Miss Volena Jenks accepted the job of Executive Director. She had been director of sports at Camp Sealth in Seattle, as well as director of both Sherwood and Kiwanis at Namanu. She was a graduate of Willamette University and held a master’s degree in Physical Education. She presided over the eight-week summer season, assisted by Barbara Rogers and Louise Nunn. 450 girls camped by the Sandy during one- and two-week sessions and camp fees were raised to $8.00 a week.

A reporter describes the final ceremonial of the summer:
"It was all sweetly simple and sincere. There were songs, sung softly. Without announcement - as if they had been improvised or sung themselves spontaneously as a natural expression of the hour and its quiet happiness.

"When the charming ceremony was over, the girls, many of them wearing long beaded and embroidered robes of a leathery brown but little darker than their suntanned skins, walked softly and slowly down the winding path in a singing processional that died away and left behind the echo of a benediction."

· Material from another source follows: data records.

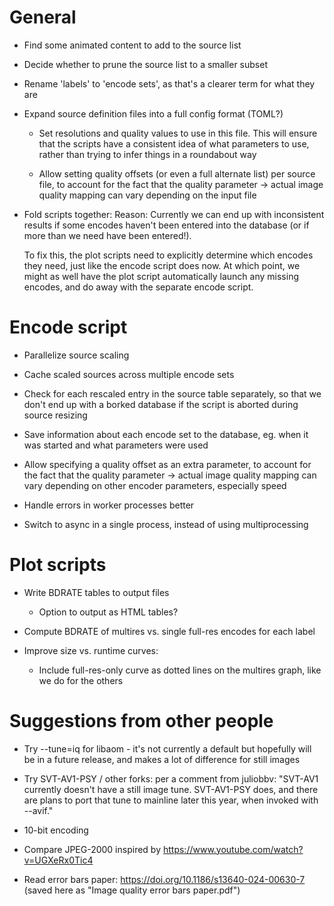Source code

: # General

* Find some animated content to add to the source list

* Decide whether to prune the source list to a smaller subset

* Rename 'labels' to 'encode sets', as that's a clearer term for what they are

* Expand source definition files into a full config format (TOML?)
  * Set resolutions and quality values to use in this file. This will ensure that
    the scripts have a consistent idea of what parameters to use, rather than
    trying to infer things in a roundabout way

  * Allow setting quality offsets (or even a full alternate list) per source file,
    to account for the fact that the quality parameter -> actual image quality mapping
    can vary depending on the input file

* Fold scripts together:
  Reason: Currently we can end up with inconsistent results if some encodes haven't been entered
  into the database (or if more than we need have been entered!).

  To fix this, the plot scripts need to explicitly determine which encodes they need, just like
  the encode script does now. At which point, we might as well have the plot script automatically
  launch any missing encodes, and do away with the separate encode script.

# Encode script

* Parallelize source scaling

* Cache scaled sources across multiple encode sets

* Check for each rescaled entry in the source table separately,
  so that we don't end up with a borked database if the script is aborted
  during source resizing

* Save information about each encode set to the database, eg. when it was started and
  what parameters were used

* Allow specifying a quality offset as an extra parameter, to account for the fact that
  the quality parameter -> actual image quality mapping can vary depending on other encoder
  parameters, especially speed

* Handle errors in worker processes better

* Switch to async in a single process, instead of using multiprocessing

# Plot scripts

* Write BDRATE tables to output files
  * Option to output as HTML tables?

* Compute BDRATE of multires vs. single full-res encodes for each label

* Improve size vs. runtime curves:
  * Include full-res-only curve as dotted lines on the multires graph, like we do for the others

# Suggestions from other people

* Try --tune=iq for libaom - it's not currently a default but hopefully will be in a future release,
  and makes a lot of difference for still images

* Try SVT-AV1-PSY / other forks: per a comment from juliobbv:
  "SVT-AV1 currently doesn't have a still image tune. SVT-AV1-PSY does, and there are plans to port that tune to mainline later this year, when invoked with --avif."

* 10-bit encoding

* Compare JPEG-2000
  inspired by https://www.youtube.com/watch?v=UGXeRx0Tic4

* Read error bars paper: https://doi.org/10.1186/s13640-024-00630-7
  (saved here as "Image quality error bars paper.pdf")

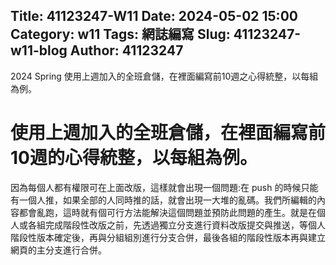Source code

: Title: 41123247-W11
Date: 2024-05-02 15:00
Category: w11
Tags: 網誌編寫
Slug: 41123247-w11-blog
Author: 41123247
---

2024 Spring 使用上週加入的全班倉儲，在裡面編寫前10週之心得統整，以每組為例。

<!-- PELICAN_END_SUMMARY -->

# 使用上週加入的全班倉儲，在裡面編寫前10週的心得統整，以每組為例。
因為每個人都有權限可在上面改版，這樣就會出現一個問題:在 push 的時候只能有一個人推，如果全部的人同時推的話，就會出現一大堆的亂碼。我們所編輯的內容都會亂跑，這時就有個可行方法能解決這個問題並預防此問題的產生。就是在個人或各組完成階段性改版之前，先透過獨立分支進行資料改版提交與推送，等個人階段性版本確定後，再與分組組別進行分支合併，最後各組的階段性版本再與建立網頁的主分支進行合併。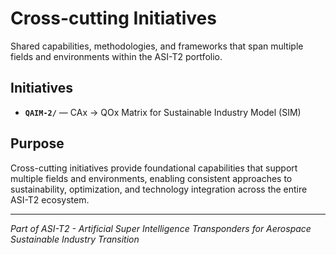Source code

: # Cross-cutting Initiatives

Shared capabilities, methodologies, and frameworks that span multiple fields and environments within the ASI-T2 portfolio.

## Initiatives

- **`QAIM-2/`** — CAx → QOx Matrix for Sustainable Industry Model (SIM)

## Purpose

Cross-cutting initiatives provide foundational capabilities that support multiple fields and environments, enabling consistent approaches to sustainability, optimization, and technology integration across the entire ASI-T2 ecosystem.

---

*Part of ASI-T2 - Artificial Super Intelligence Transponders for Aerospace Sustainable Industry Transition*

During the winter of 1931, Miss Jenks was succeeded by Miss Louise Nunn, her assistant from the previous summer. Miss Nunn, also a Willamette University graduate, became Executive Director of the Camp Fire Girls and Camp Director of Camp Namanu. Portland Camp Fire’s magazine, The Trail, stated in its June, 1931 issue, "Miss Louise can hardly wait for camp to meet all you campers with your blue middies and smiles."

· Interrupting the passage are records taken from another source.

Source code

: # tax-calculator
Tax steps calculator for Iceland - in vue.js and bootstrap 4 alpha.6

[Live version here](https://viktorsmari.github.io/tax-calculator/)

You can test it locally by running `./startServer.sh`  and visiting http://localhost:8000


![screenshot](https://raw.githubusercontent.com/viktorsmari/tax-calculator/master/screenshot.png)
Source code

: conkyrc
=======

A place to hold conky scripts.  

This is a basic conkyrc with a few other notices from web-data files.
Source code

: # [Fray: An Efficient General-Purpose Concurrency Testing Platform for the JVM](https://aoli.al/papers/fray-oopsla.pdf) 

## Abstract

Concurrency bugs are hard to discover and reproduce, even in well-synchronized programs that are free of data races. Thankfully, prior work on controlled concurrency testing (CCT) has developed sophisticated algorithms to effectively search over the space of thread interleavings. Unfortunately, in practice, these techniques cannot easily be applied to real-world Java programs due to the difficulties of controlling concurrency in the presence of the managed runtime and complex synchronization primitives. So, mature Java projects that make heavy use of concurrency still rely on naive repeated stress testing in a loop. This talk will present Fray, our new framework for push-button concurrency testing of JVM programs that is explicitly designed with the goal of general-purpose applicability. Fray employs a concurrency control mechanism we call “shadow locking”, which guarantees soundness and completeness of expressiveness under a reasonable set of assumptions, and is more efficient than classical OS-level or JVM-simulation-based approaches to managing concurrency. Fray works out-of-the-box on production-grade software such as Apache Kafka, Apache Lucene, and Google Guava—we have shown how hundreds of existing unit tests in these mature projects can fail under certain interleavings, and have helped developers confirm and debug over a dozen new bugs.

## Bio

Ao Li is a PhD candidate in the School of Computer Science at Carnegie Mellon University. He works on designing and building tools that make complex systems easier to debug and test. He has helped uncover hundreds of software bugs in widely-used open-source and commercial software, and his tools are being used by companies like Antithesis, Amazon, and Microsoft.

In addition to Miss Louise, campers were also greeted by a newly constructed building named the Alice Wilbur Cottage after Portland’s first Camp Fire Guardian. The purpose of the building was to give Guardians from Portland a comfortable place to stay when they visited Namanu. So the cottage was nicknamed "Guardians." Daddy Raker stated that Guardians is "an attractive cottage accommodating two dozen Guardians at a time. It contains a well- equipped kitchen, hot and cold water, toilets and wash room, fireplace, two porches, and sleeping quarters on the mezzanine floor, equipped with Simmons beds and mattresses. The back porch overlooks a fish pond stocked with brook trout."

The Bull Run Electric ceased operation after 1930, so now the girls came to camp by bus. Round trip fare was $1.00 and the buses left from the station at SW Sixth and Salmon downtown.

Uncle Toby and Daddy Raker had for several years dreamt of a multi-purpose building to be used for an open-air theater and play house. In the spring of 1932 this dream became a reality. Uncle Toby’s Story House is 50' x 75' with a stage and adjoining dressing rooms. There are balconies at each end, a darkroom for photography and two fireplaces. The building spans a bubbling brook and overlooks the meadow just below Raker Lodge. Theodore Harper spoke at the building’s dedication and said, "When I say that I appreciate very deeply indeed the distinction of having my name coupled so intimately with this, the last and most interesting of our many camp buildings, I am merely telling you in a roundabout way that for once you see a storyteller who is stumped for words." He concluded his speech, "I would wish that I might be active in Camp Fire to the end of my days and that Namanu may not come to think of this building as too exclusively Uncle Toby’s Story House, but as a dream which has come true because Council Guardians, the Camp Committee and the girls themselves all worked together toward a considered end. Creatively, with enthusiasm, the Camp Fire way."

The United States was in the middle of the Depression, and so in 1932 the camp fee was lowered to $7.50 to make Namanu accessible to more girls. Many girls sold donuts to help them earn their way.

Frances "Rusty" Tomlinson remembers:
"After the first year I had to earn my own way and so I used to sell Sugar Crest donuts. I lived on 23rd on the west side and I would go around from door to door selling donuts and when I had about 50 or 60 orders then I would pull a little red wagon all the way across the Burnside Bridge to the Sugar Crest Donut Company and load up the donuts and then back across the river and deliver them. You had to sell quite a few because you only got 10 cents on a dozen.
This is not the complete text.